De nombreuses associations des quartiers prioritaires sont inquiètes pour leur avenir. En cause, la baisse des subventions ou le désengagement des collectivités locales. Certaines vont même jusqu’à affirmer qu’elles ne pourront pas rouvrir leurs portes à la rentrée 2015.
Une pétition, lancée vendredi 10 juillet, par la coordination nationale du collectif « Pas Sans Nous », qui se positionne comme un syndicat des quartiers prioritaires, a reçu près de 400 signatures. Sa coprésidente, Nicky Tremblay est excédée : « Le budget de la politique de la ville devait être constant, voire en augmentation. C’était une des promesses de Myriam El Khomri [secrétaire d’Etat chargée de la politique de la ville] dans les mesures annoncées par la loi de février 2014 et renforcées par les 60 mesures du comité interministériel du 6 mars dernier. Nous avons constaté une baisse ».
« Pas Sans Nous » recense plus de 200 associations. C’est près de trois-quarts d’entre elles qui ont contacté les membres de la coordination pour les alerter sur le fait qu’elles observaient une diminution des subventions par rapport à l’année dernière. Selon Nicky Tremblay, cette baisse serait le fruit de deux phénomènes distincts. « D’abord les mairies qui ont répercuté les baisses de leurs dotations sur les associations ; ensuite, les préfectures, qui ont diminué les financements provenant de l’Etat », affirme-t-elle.

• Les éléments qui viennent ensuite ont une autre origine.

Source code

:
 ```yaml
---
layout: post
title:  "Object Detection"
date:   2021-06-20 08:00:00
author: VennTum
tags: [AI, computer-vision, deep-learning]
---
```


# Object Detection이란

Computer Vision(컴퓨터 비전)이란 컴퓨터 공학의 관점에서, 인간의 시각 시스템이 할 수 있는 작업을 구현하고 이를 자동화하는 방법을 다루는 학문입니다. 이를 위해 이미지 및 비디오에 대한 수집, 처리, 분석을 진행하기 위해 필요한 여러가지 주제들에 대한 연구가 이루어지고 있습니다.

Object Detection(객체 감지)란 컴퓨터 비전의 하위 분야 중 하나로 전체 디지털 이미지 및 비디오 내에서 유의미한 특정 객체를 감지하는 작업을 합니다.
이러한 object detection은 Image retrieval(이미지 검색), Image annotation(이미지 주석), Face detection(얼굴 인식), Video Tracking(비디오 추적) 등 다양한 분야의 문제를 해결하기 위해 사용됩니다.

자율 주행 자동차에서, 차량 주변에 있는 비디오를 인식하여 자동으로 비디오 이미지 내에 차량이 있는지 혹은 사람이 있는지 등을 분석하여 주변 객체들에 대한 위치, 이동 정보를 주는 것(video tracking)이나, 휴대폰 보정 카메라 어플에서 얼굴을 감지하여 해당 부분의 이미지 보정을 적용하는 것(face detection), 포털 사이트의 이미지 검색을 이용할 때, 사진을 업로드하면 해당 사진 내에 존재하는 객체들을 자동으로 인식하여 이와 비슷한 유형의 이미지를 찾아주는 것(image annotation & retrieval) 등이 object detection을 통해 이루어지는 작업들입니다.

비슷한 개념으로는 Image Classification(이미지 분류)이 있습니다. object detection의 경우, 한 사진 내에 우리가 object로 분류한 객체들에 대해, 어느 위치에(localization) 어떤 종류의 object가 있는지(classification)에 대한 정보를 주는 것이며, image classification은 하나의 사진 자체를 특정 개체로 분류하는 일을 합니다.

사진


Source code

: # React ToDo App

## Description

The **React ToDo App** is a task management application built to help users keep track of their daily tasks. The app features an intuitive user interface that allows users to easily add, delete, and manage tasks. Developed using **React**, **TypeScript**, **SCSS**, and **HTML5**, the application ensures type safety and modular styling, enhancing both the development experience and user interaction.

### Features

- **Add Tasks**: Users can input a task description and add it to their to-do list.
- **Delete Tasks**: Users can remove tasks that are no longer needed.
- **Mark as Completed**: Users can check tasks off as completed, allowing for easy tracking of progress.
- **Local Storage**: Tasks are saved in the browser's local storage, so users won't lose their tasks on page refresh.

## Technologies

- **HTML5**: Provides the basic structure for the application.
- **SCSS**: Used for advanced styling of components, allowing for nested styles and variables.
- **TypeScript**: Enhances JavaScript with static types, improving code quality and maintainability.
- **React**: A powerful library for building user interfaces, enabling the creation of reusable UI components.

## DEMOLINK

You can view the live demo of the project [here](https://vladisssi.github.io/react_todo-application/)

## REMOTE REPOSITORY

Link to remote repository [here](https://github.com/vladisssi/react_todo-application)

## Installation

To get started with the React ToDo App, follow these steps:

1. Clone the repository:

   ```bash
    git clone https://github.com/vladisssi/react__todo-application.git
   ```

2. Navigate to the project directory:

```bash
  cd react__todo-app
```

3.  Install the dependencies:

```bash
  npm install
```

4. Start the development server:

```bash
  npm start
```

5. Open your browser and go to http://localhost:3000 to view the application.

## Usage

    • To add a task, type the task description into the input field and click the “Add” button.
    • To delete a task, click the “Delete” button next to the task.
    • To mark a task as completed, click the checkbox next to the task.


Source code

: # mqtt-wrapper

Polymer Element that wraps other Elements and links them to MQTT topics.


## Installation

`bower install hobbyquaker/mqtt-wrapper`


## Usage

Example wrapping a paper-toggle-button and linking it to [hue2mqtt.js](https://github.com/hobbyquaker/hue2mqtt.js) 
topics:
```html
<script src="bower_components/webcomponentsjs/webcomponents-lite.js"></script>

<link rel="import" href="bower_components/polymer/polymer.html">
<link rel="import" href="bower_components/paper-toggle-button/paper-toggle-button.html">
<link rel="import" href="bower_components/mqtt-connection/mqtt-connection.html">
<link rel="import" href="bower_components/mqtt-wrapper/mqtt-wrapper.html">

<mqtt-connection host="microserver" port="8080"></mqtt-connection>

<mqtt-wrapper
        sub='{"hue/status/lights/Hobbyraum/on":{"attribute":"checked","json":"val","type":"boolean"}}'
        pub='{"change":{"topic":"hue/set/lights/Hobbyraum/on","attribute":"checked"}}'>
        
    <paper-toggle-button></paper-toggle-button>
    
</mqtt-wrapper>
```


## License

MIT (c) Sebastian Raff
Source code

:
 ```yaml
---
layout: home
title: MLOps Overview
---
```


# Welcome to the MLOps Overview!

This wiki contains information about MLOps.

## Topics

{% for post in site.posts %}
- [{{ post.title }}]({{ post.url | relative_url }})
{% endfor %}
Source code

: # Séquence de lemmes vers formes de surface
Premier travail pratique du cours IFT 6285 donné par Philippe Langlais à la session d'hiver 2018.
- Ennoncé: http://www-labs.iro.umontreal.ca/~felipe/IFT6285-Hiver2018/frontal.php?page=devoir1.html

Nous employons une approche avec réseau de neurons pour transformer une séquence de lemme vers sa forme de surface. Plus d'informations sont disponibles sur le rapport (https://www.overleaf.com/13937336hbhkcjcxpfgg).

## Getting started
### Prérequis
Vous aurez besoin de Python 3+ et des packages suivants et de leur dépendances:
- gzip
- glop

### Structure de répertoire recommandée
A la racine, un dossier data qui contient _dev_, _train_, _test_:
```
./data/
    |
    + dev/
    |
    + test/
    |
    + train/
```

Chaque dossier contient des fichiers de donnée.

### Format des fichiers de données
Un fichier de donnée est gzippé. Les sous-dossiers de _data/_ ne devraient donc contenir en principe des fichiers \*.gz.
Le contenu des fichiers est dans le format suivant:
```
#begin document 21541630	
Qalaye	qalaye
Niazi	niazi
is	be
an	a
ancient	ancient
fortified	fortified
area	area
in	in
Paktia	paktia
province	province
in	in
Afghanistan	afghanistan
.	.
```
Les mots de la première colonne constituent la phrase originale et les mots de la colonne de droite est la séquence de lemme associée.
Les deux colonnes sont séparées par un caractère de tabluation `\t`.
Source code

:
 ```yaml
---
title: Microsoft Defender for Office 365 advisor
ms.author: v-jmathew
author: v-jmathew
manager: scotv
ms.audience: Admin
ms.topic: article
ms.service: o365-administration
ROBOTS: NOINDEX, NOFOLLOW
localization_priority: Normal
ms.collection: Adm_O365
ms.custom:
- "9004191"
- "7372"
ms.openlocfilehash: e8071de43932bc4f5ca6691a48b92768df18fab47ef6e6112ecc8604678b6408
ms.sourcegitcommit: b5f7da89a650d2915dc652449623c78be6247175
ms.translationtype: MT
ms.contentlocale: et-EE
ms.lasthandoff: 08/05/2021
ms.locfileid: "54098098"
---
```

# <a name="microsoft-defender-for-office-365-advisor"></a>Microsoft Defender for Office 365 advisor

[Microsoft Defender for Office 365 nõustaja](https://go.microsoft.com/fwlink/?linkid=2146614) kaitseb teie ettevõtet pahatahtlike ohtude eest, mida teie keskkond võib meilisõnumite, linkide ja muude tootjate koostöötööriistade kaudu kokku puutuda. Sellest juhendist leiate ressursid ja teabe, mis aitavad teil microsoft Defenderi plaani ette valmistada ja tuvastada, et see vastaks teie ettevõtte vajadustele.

Budget amputé de 10 000 euros
Exemple : l’association Zonzon 93, qui fait de la prévention de la délinquance, a vu son budget amputé de 10 000 euros par l’intercommunalité. « Sur un total de 12 500 euros, ça fait mal », lance Laetitia Nonone, la présidente de cette association basée à Villepinte (Seine-Saint-Denis).
Une question d’autant plus inquiétante que « la situation se dégrade d’années en années dans les quartiers », reconnaît Almamy Kanoute, président de l’association 83e Avenue à Fresnes (Val-de-Marne), qui œuvre pour promouvoir l’intergénérationnel et l’interculturel. « On coupe l’herbe sous le pied de ceux qui veulent appliquer le “vivre ensemble”. Plus on nous étouffera, plus on laissera place à toutes les formes d’extrémismes », se désole-t-il. Selon lui, seul le travail de terrain – propre aux associations de quartiers – permet d’endiguer les risques de dérives.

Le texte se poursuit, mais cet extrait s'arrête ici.